Data for this task |
---

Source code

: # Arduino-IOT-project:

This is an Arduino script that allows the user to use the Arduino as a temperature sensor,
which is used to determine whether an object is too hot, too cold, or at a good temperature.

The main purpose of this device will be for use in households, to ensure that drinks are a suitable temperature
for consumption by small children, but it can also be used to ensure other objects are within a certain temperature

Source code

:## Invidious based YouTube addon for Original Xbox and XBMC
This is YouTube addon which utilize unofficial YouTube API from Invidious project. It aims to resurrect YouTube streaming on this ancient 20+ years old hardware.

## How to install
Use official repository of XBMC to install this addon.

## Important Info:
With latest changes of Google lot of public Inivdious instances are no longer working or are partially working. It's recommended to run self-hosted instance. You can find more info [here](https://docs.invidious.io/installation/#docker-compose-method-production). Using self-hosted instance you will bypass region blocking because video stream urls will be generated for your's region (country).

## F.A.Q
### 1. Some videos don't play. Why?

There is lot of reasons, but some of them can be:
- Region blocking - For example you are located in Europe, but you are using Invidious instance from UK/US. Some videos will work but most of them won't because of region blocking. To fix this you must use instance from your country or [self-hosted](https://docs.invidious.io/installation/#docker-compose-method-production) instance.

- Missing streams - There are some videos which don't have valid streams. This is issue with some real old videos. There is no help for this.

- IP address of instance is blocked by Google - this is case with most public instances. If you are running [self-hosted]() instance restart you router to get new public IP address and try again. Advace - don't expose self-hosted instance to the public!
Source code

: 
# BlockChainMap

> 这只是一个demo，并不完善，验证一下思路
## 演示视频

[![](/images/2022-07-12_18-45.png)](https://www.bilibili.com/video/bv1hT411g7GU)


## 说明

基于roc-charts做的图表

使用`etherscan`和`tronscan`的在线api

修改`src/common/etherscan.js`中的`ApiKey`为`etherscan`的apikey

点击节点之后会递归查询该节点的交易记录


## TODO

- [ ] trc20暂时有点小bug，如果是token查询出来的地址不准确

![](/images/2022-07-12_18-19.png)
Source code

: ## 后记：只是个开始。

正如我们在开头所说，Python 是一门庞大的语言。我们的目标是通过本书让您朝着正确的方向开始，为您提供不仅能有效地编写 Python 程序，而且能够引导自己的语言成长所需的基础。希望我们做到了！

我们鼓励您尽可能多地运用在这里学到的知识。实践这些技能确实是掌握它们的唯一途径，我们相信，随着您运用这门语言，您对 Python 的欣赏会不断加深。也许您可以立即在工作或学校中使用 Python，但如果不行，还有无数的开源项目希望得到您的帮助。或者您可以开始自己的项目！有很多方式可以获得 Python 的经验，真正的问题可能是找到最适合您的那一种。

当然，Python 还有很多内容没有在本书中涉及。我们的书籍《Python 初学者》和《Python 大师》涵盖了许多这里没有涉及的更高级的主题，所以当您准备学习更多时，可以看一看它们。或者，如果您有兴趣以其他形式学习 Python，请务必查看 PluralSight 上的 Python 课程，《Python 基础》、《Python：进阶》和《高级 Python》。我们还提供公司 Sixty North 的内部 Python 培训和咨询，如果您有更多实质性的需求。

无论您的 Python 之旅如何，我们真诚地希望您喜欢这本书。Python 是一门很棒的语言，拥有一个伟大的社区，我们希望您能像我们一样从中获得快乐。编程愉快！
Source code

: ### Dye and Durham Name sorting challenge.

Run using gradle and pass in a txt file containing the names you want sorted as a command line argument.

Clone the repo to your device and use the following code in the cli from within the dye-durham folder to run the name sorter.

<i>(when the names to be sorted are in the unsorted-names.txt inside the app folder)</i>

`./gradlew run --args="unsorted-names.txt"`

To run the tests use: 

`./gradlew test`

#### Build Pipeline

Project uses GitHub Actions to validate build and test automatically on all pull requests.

---

Task requirements | With nothing added or dropped, retype the listing above.

Task result |
Source code

: # Arduino-IOT-project:

This is an Arduino script that allows the user to use the Arduino as a temperature sensor,
which is used to determine whether an object is too hot, too cold, or at a good temperature.

The main purpose of this device will be for use in households, to ensure that drinks are a suitable temperature
for consumption by small children, but it can also be used to ensure other objects are within a certain temperature

Source code

:## Invidious based YouTube addon for Original Xbox and XBMC
This is YouTube addon which utilize unofficial YouTube API from Invidious project. It aims to resurrect YouTube streaming on this ancient 20+ years old hardware.

## How to install
Use official repository of XBMC to install this addon.

## Important Info:
With latest changes of Google lot of public Inivdious instances are no longer working or are partially working. It's recommended to run self-hosted instance. You can find more info [here](https://docs.invidious.io/installation/#docker-compose-method-production). Using self-hosted instance you will bypass region blocking because video stream urls will be generated for your's region (country).

## F.A.Q
### 1. Some videos don't play. Why?

There is lot of reasons, but some of them can be:
- Region blocking - For example you are located in Europe, but you are using Invidious instance from UK/US. Some videos will work but most of them won't because of region blocking. To fix this you must use instance from your country or [self-hosted](https://docs.invidious.io/installation/#docker-compose-method-production) instance.

- Missing streams - There are some videos which don't have valid streams. This is issue with some real old videos. There is no help for this.

- IP address of instance is blocked by Google - this is case with most public instances. If you are running [self-hosted]() instance restart you router to get new public IP address and try again. Advace - don't expose self-hosted instance to the public!
Source code

: 
# BlockChainMap

> 这只是一个demo，并不完善，验证一下思路
## 演示视频

[![](/images/2022-07-12_18-45.png)](https://www.bilibili.com/video/bv1hT411g7GU)


## 说明

基于roc-charts做的图表

使用`etherscan`和`tronscan`的在线api

修改`src/common/etherscan.js`中的`ApiKey`为`etherscan`的apikey

点击节点之后会递归查询该节点的交易记录


## TODO

- [ ] trc20暂时有点小bug，如果是token查询出来的地址不准确

![](/images/2022-07-12_18-19.png)
Source code

: ## 后记：只是个开始。

正如我们在开头所说，Python 是一门庞大的语言。我们的目标是通过本书让您朝着正确的方向开始，为您提供不仅能有效地编写 Python 程序，而且能够引导自己的语言成长所需的基础。希望我们做到了！

我们鼓励您尽可能多地运用在这里学到的知识。实践这些技能确实是掌握它们的唯一途径，我们相信，随着您运用这门语言，您对 Python 的欣赏会不断加深。也许您可以立即在工作或学校中使用 Python，但如果不行，还有无数的开源项目希望得到您的帮助。或者您可以开始自己的项目！有很多方式可以获得 Python 的经验，真正的问题可能是找到最适合您的那一种。

当然，Python 还有很多内容没有在本书中涉及。我们的书籍《Python 初学者》和《Python 大师》涵盖了许多这里没有涉及的更高级的主题，所以当您准备学习更多时，可以看一看它们。或者，如果您有兴趣以其他形式学习 Python，请务必查看 PluralSight 上的 Python 课程，《Python 基础》、《Python：进阶》和《高级 Python》。我们还提供公司 Sixty North 的内部 Python 培训和咨询，如果您有更多实质性的需求。

无论您的 Python 之旅如何，我们真诚地希望您喜欢这本书。Python 是一门很棒的语言，拥有一个伟大的社区，我们希望您能像我们一样从中获得快乐。编程愉快！
Source code

: ### Dye and Durham Name sorting challenge.

Run using gradle and pass in a txt file containing the names you want sorted as a command line argument.

Clone the repo to your device and use the following code in the cli from within the dye-durham folder to run the name sorter.

<i>(when the names to be sorted are in the unsorted-names.txt inside the app folder)</i>

`./gradlew run --args="unsorted-names.txt"`

To run the tests use: 

`./gradlew test`

#### Build Pipeline

Project uses GitHub Actions to validate build and test automatically on all pull requests.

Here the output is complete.